Solange die Kennzahl einen momentanen Zustand beschreibt (und mehr kann diese Kennzahl nicht), kennzeichnet Wachstum gegebenenfalls eine Tatsache. Erst die Interpretationen machen aus der schlichten Beschreibung vielfach eine Sollvorschrift (eine normative Forderung). Die Erwartungen liegen darin, dass behauptet wird, Wachstum sei ein eindeutiges Indiz für unseren Wohlstand und unser Wohlergehen. Untersuchungen haben aber gezeigt, dass dieser Zusammenhang schon seit den 1970er Jahren nicht mehr besteht. Eine Korrelation gab es nur in den Jahren des Aufbaus.

Was ist Wachstum dann? Was ist der Inhalt der Wachstumserzählung und wie könnte sie entstanden sein? Peter Radford1 macht hierzu einen Vorschlag, der zu erklären versucht, warum Wachstum eine zentrale ökonomische Deutungsmacht darstellt und wie sie sich seit 1870 schrittweise entwickelt hat. „Es scheint Einigkeit darüber zu bestehen, dass im Jahr 2008 (in der Finanzkrise) eine Ära zu Ende ging, als der schäumende Wahnsinn und die umfassende Korruption des amerikanischen Finanzsystems zu einem erbärmlichen Haufen zusammenbrachen und die Weltwirtschaft mit sich rissen. Seitdem kämpfen wir darum, die diskreditierten Ideen zu ersetzen, die diese Ära hervorgebracht haben. Das ist uns noch nicht gelungen. Das liegt zum Teil an der natürlichen Langlebigkeit der Torheit, solange eine Generation von Menschen (hier der Ökonomen), deren Ruf von ihrem hervorragenden Verständnis dieser Torheit abhängt, an der Macht bleibt2.“ Die Ära, die 2008 in sich zusammenbrach, war die Ideologie des Neoliberalismus. Unter den ‚diskreditierten Ideen‘ finden wir dann (siehe unten) auch die Vorstellung von der scheinbaren Unvermeidbarkeit von wirtschaftlichem Wachstum, die es zu ersetzen gilt.

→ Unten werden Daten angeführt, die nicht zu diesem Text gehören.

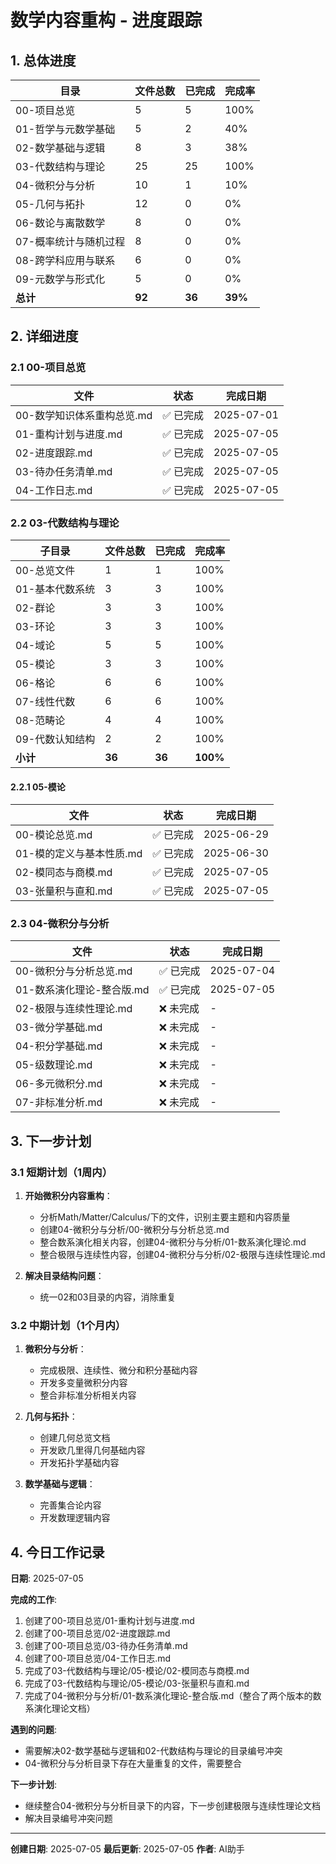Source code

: # 数学内容重构 - 进度跟踪

## 1. 总体进度

| 目录                   | 文件总数 | 已完成 | 完成率 |
|----------------------|-------|-----|-----|
| 00-项目总览             | 5     | 5   | 100% |
| 01-哲学与元数学基础        | 5     | 2   | 40% |
| 02-数学基础与逻辑         | 8     | 3   | 38% |
| 03-代数结构与理论         | 25    | 25  | 100% |
| 04-微积分与分析          | 10    | 1   | 10%  |
| 05-几何与拓扑           | 12    | 0   | 0%  |
| 06-数论与离散数学         | 8     | 0   | 0%  |
| 07-概率统计与随机过程       | 8     | 0   | 0%  |
| 08-跨学科应用与联系        | 6     | 0   | 0%  |
| 09-元数学与形式化         | 5     | 0   | 0%  |
| **总计**               | **92**| **36**| **39%**|

## 2. 详细进度

### 2.1 00-项目总览

| 文件                      | 状态   | 完成日期     |
|-------------------------|------|----------|
| 00-数学知识体系重构总览.md      | ✅ 已完成 | 2025-07-01 |
| 01-重构计划与进度.md          | ✅ 已完成 | 2025-07-05 |
| 02-进度跟踪.md             | ✅ 已完成 | 2025-07-05 |
| 03-待办任务清单.md           | ✅ 已完成 | 2025-07-05 |
| 04-工作日志.md             | ✅ 已完成 | 2025-07-05 |

### 2.2 03-代数结构与理论

| 子目录               | 文件总数 | 已完成 | 完成率 |
|--------------------|-------|-----|-----|
| 00-总览文件           | 1     | 1   | 100%|
| 01-基本代数系统         | 3     | 3   | 100%|
| 02-群论             | 3     | 3   | 100%|
| 03-环论             | 3     | 3   | 100%|
| 04-域论             | 5     | 5   | 100%|
| 05-模论             | 3     | 3   | 100%|
| 06-格论             | 6     | 6   | 100%|
| 07-线性代数           | 6     | 6   | 100%|
| 08-范畴论            | 4     | 4   | 100%|
| 09-代数认知结构         | 2     | 2   | 100%|
| **小计**             | **36**| **36**| **100%**|

#### 2.2.1 05-模论

| 文件                      | 状态   | 完成日期     |
|-------------------------|------|----------|
| 00-模论总览.md             | ✅ 已完成 | 2025-06-29 |
| 01-模的定义与基本性质.md        | ✅ 已完成 | 2025-06-30 |
| 02-模同态与商模.md           | ✅ 已完成 | 2025-07-05 |
| 03-张量积与直和.md           | ✅ 已完成 | 2025-07-05 |

### 2.3 04-微积分与分析

| 文件                      | 状态   | 完成日期     |
|-------------------------|------|----------|
| 00-微积分与分析总览.md        | ✅ 已完成 | 2025-07-04 |
| 01-数系演化理论-整合版.md      | ✅ 已完成 | 2025-07-05 |
| 02-极限与连续性理论.md        | ❌ 未完成 | -        |
| 03-微分学基础.md           | ❌ 未完成 | -        |
| 04-积分学基础.md           | ❌ 未完成 | -        |
| 05-级数理论.md            | ❌ 未完成 | -        |
| 06-多元微积分.md           | ❌ 未完成 | -        |
| 07-非标准分析.md           | ❌ 未完成 | -        |

## 3. 下一步计划

### 3.1 短期计划（1周内）

1. **开始微积分内容重构**：
   - 分析Math/Matter/Calculus/下的文件，识别主要主题和内容质量
   - 创建04-微积分与分析/00-微积分与分析总览.md
   - 整合数系演化相关内容，创建04-微积分与分析/01-数系演化理论.md
   - 整合极限与连续性内容，创建04-微积分与分析/02-极限与连续性理论.md

2. **解决目录结构问题**：
   - 统一02和03目录的内容，消除重复

### 3.2 中期计划（1个月内）

1. **微积分与分析**：
   - 完成极限、连续性、微分和积分基础内容
   - 开发多变量微积分内容
   - 整合非标准分析相关内容

2. **几何与拓扑**：
   - 创建几何总览文档
   - 开发欧几里得几何基础内容
   - 开发拓扑学基础内容

3. **数学基础与逻辑**：
   - 完善集合论内容
   - 开发数理逻辑内容

## 4. 今日工作记录

**日期**: 2025-07-05

**完成的工作**:
1. 创建了00-项目总览/01-重构计划与进度.md
2. 创建了00-项目总览/02-进度跟踪.md
3. 创建了00-项目总览/03-待办任务清单.md
4. 创建了00-项目总览/04-工作日志.md
5. 完成了03-代数结构与理论/05-模论/02-模同态与商模.md
6. 完成了03-代数结构与理论/05-模论/03-张量积与直和.md
7. 完成了04-微积分与分析/01-数系演化理论-整合版.md（整合了两个版本的数系演化理论文档）

**遇到的问题**:
- 需要解决02-数学基础与逻辑和02-代数结构与理论的目录编号冲突
- 04-微积分与分析目录下存在大量重复的文件，需要整合

**下一步计划**:
- 继续整合04-微积分与分析目录下的内容，下一步创建极限与连续性理论文档
- 解决目录编号冲突问题

---

**创建日期**: 2025-07-05
**最后更新**: 2025-07-05
**作者**: AI助手
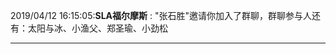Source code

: 2019/04/12 16:15:05:**SLA福尔摩斯** : "张石胜"邀请你加入了群聊，群聊参与人还有：太阳与冰、小渔父、郑圣瑜、小劲松
*************************************************************************************
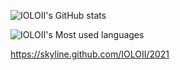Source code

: <!-- ![](https://komarev.com/ghpvc/?username=IOLOII&color=blueviolet)    -->


<!-- <img src="https://media.giphy.com/media/hvRJCLFzcasrR4ia7z/giphy.gif" width="25px"> -->


![IOLOII's GitHub stats](https://github-readme-stats.vercel.app/api?username=IOLOII&show_icons=true)
<!-- [![Imaage](https://github.com/IOLOII/IOLOII/blob/master/image.png?raw=true)](https://github.com/IOLOII) -->

<!-- ![Metrics](https://metrics.lecoq.io/IOLOII?template=classic&config.timezone=Asia%2FShanghai) -->

<!-- ![IOLOII's Most used languages](https://github-readme-stats.vercel.app/api/top-langs?username=IOLOII&show_icons=true&count_private=true&theme=gotham) -->

![IOLOII's Most used languages](https://github-readme-stats.vercel.app/api/top-langs/?username=IOLOII&layout=compact&hide_border=true&langs_count=10)


<https://skyline.github.com/IOLOII/2021>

„Die noch vorhandenen Konzepte, die sich nun als leere Fehlschläge entlarvt haben, zwingen uns dazu, unsere Energie eher auf die Vergangenheit als auf die Zukunft zu verwenden. Wir müssen die Wende in der Geschichte erklären, die einen Großteil des Nachkriegssiegs umkehrte oder vielmehr einfach beendete. Es war ein großer Fehler, den wir rückgängig machen müssen.3

Radford geht bei seiner Argumentation zum Thema Wachstum bis auf die 1870er Jahre zurück und sieht dort den Ausgangspunkt, indem ab diesem Zeitpunkt sich schrittweise ein grundsätzlicher Wechsel in den Eliten (die er „notables“ nennt) vollzieht. Die traditionellen Eliten wie die Monarchie, die Aristokratie, die Kirchen, das Militär erhielten durch das Wachstum, das durch die neuen Technologien ausgelöst wurde, neue Optionen, Anreize und Raum, ihre Privilegien anders zu nutzen.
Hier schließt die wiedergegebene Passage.